Exercise: Reproduce every entry precisely as written.

Given data:
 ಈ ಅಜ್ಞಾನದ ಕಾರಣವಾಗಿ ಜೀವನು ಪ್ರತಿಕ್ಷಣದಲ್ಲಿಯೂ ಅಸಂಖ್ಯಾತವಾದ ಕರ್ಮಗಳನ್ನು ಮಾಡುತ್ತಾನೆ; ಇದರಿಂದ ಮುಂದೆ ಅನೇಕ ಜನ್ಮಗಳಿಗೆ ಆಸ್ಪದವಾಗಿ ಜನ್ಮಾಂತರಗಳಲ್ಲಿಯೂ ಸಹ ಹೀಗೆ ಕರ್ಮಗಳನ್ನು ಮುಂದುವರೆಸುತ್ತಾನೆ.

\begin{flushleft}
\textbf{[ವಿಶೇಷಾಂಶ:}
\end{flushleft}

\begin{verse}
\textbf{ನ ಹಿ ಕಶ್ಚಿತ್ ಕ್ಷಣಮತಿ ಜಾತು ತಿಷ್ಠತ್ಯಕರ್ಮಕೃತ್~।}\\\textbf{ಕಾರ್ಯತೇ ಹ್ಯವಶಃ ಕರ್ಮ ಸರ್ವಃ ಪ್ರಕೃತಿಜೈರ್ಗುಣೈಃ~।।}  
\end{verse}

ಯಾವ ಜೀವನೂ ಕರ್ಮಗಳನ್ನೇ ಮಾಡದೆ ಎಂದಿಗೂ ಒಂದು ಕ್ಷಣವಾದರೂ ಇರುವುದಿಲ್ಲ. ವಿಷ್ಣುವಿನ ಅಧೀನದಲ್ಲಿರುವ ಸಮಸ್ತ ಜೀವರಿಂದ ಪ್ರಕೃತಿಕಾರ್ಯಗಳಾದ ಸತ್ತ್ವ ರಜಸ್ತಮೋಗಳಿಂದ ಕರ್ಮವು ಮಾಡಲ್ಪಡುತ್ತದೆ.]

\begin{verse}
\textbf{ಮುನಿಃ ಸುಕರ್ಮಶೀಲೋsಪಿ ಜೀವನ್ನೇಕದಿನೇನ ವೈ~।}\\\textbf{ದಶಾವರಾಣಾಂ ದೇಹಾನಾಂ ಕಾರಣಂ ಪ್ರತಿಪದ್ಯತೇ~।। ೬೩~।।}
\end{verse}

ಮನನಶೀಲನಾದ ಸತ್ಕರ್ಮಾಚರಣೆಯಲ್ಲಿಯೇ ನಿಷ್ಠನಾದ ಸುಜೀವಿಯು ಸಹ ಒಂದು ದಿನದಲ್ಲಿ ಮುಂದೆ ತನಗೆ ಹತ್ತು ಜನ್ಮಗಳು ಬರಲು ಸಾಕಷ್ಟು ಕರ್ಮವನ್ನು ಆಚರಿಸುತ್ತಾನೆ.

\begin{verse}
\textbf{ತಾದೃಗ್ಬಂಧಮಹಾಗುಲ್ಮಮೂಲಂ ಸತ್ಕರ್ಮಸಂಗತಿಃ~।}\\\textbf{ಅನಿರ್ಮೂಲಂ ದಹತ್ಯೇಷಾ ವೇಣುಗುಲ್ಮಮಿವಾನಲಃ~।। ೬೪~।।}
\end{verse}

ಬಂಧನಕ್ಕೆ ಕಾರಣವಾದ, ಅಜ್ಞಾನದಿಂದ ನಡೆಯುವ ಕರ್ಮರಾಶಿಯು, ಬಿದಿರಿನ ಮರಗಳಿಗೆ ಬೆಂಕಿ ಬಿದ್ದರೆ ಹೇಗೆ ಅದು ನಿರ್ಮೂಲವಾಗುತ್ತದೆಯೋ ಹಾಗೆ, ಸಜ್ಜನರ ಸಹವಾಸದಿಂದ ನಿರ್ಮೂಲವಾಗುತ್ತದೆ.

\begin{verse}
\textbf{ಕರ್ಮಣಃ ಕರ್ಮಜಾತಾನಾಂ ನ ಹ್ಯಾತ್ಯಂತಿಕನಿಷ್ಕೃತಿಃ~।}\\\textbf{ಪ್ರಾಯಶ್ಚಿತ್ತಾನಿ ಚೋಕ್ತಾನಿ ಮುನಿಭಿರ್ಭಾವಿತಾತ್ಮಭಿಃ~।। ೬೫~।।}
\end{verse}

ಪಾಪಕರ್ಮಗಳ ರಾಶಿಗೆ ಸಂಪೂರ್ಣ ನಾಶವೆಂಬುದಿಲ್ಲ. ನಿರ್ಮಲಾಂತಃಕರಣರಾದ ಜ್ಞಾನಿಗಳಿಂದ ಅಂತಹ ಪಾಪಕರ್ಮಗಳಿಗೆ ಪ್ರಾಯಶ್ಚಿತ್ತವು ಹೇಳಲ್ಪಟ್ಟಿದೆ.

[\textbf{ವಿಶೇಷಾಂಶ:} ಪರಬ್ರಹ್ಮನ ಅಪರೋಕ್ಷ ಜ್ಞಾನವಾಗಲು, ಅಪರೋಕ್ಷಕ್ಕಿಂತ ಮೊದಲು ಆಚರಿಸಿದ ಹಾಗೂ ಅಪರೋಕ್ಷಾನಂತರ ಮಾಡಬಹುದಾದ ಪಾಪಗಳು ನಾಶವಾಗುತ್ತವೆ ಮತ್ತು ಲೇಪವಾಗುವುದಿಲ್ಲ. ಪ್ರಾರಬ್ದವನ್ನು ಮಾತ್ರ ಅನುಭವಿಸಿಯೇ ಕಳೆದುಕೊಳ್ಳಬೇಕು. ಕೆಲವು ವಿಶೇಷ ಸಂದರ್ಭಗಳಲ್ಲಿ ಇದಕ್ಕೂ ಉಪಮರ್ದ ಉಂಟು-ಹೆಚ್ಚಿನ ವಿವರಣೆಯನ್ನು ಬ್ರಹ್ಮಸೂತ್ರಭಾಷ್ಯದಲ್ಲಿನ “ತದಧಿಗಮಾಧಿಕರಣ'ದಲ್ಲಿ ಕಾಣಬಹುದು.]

Written response:
 ಈ ಅಜ್ಞಾನದ ಕಾರಣವಾಗಿ ಜೀವನು ಪ್ರತಿಕ್ಷಣದಲ್ಲಿಯೂ ಅಸಂಖ್ಯಾತವಾದ ಕರ್ಮಗಳನ್ನು ಮಾಡುತ್ತಾನೆ; ಇದರಿಂದ ಮುಂದೆ ಅನೇಕ ಜನ್ಮಗಳಿಗೆ ಆಸ್ಪದವಾಗಿ ಜನ್ಮಾಂತರಗಳಲ್ಲಿಯೂ ಸಹ ಹೀಗೆ ಕರ್ಮಗಳನ್ನು ಮುಂದುವರೆಸುತ್ತಾನೆ.

\begin{flushleft}
\textbf{[ವಿಶೇಷಾಂಶ:}
\end{flushleft}

\begin{verse}
\textbf{ನ ಹಿ ಕಶ್ಚಿತ್ ಕ್ಷಣಮತಿ ಜಾತು ತಿಷ್ಠತ್ಯಕರ್ಮಕೃತ್~।}\\\textbf{ಕಾರ್ಯತೇ ಹ್ಯವಶಃ ಕರ್ಮ ಸರ್ವಃ ಪ್ರಕೃತಿಜೈರ್ಗುಣೈಃ~।।}  
\end{verse}

ಯಾವ ಜೀವನೂ ಕರ್ಮಗಳನ್ನೇ ಮಾಡದೆ ಎಂದಿಗೂ ಒಂದು ಕ್ಷಣವಾದರೂ ಇರುವುದಿಲ್ಲ. ವಿಷ್ಣುವಿನ ಅಧೀನದಲ್ಲಿರುವ ಸಮಸ್ತ ಜೀವರಿಂದ ಪ್ರಕೃತಿಕಾರ್ಯಗಳಾದ ಸತ್ತ್ವ ರಜಸ್ತಮೋಗಳಿಂದ ಕರ್ಮವು ಮಾಡಲ್ಪಡುತ್ತದೆ.]

\begin{verse}
\textbf{ಮುನಿಃ ಸುಕರ್ಮಶೀಲೋsಪಿ ಜೀವನ್ನೇಕದಿನೇನ ವೈ~।}\\\textbf{ದಶಾವರಾಣಾಂ ದೇಹಾನಾಂ ಕಾರಣಂ ಪ್ರತಿಪದ್ಯತೇ~।। ೬೩~।।}
\end{verse}

ಮನನಶೀಲನಾದ ಸತ್ಕರ್ಮಾಚರಣೆಯಲ್ಲಿಯೇ ನಿಷ್ಠನಾದ ಸುಜೀವಿಯು ಸಹ ಒಂದು ದಿನದಲ್ಲಿ ಮುಂದೆ ತನಗೆ ಹತ್ತು ಜನ್ಮಗಳು ಬರಲು ಸಾಕಷ್ಟು ಕರ್ಮವನ್ನು ಆಚರಿಸುತ್ತಾನೆ.

\begin{verse}
\textbf{ತಾದೃಗ್ಬಂಧಮಹಾಗುಲ್ಮಮೂಲಂ ಸತ್ಕರ್ಮಸಂಗತಿಃ~।}\\\textbf{ಅನಿರ್ಮೂಲಂ ದಹತ್ಯೇಷಾ ವೇಣುಗುಲ್ಮಮಿವಾನಲಃ~।। ೬೪~।।}
\end{verse}

ಬಂಧನಕ್ಕೆ ಕಾರಣವಾದ, ಅಜ್ಞಾನದಿಂದ ನಡೆಯುವ ಕರ್ಮರಾಶಿಯು, ಬಿದಿರಿನ ಮರಗಳಿಗೆ ಬೆಂಕಿ ಬಿದ್ದರೆ ಹೇಗೆ ಅದು ನಿರ್ಮೂಲವಾಗುತ್ತದೆಯೋ ಹಾಗೆ, ಸಜ್ಜನರ ಸಹವಾಸದಿಂದ ನಿರ್ಮೂಲವಾಗುತ್ತದೆ.

\begin{verse}
\textbf{ಕರ್ಮಣಃ ಕರ್ಮಜಾತಾನಾಂ ನ ಹ್ಯಾತ್ಯಂತಿಕನಿಷ್ಕೃತಿಃ~।}\\\textbf{ಪ್ರಾಯಶ್ಚಿತ್ತಾನಿ ಚೋಕ್ತಾನಿ ಮುನಿಭಿರ್ಭಾವಿತಾತ್ಮಭಿಃ~।। ೬೫~।।}
\end{verse}

ಪಾಪಕರ್ಮಗಳ ರಾಶಿಗೆ ಸಂಪೂರ್ಣ ನಾಶವೆಂಬುದಿಲ್ಲ. ನಿರ್ಮಲಾಂತಃಕರಣರಾದ ಜ್ಞಾನಿಗಳಿಂದ ಅಂತಹ ಪಾಪಕರ್ಮಗಳಿಗೆ ಪ್ರಾಯಶ್ಚಿತ್ತವು ಹೇಳಲ್ಪಟ್ಟಿದೆ.

[\textbf{ವಿಶೇಷಾಂಶ:} ಪರಬ್ರಹ್ಮನ ಅಪರೋಕ್ಷ ಜ್ಞಾನವಾಗಲು, ಅಪರೋಕ್ಷಕ್ಕಿಂತ ಮೊದಲು ಆಚರಿಸಿದ ಹಾಗೂ ಅಪರೋಕ್ಷಾನಂತರ ಮಾಡಬಹುದಾದ ಪಾಪಗಳು ನಾಶವಾಗುತ್ತವೆ ಮತ್ತು ಲೇಪವಾಗುವುದಿಲ್ಲ. ಪ್ರಾರಬ್ದವನ್ನು ಮಾತ್ರ ಅನುಭವಿಸಿಯೇ ಕಳೆದುಕೊಳ್ಳಬೇಕು. ಕೆಲವು ವಿಶೇಷ ಸಂದರ್ಭಗಳಲ್ಲಿ ಇದಕ್ಕೂ ಉಪಮರ್ದ ಉಂಟು-ಹೆಚ್ಚಿನ ವಿವರಣೆಯನ್ನು ಬ್ರಹ್ಮಸೂತ್ರಭಾಷ್ಯದಲ್ಲಿನ “ತದಧಿಗಮಾಧಿಕರಣ'ದಲ್ಲಿ ಕಾಣಬಹುದು.]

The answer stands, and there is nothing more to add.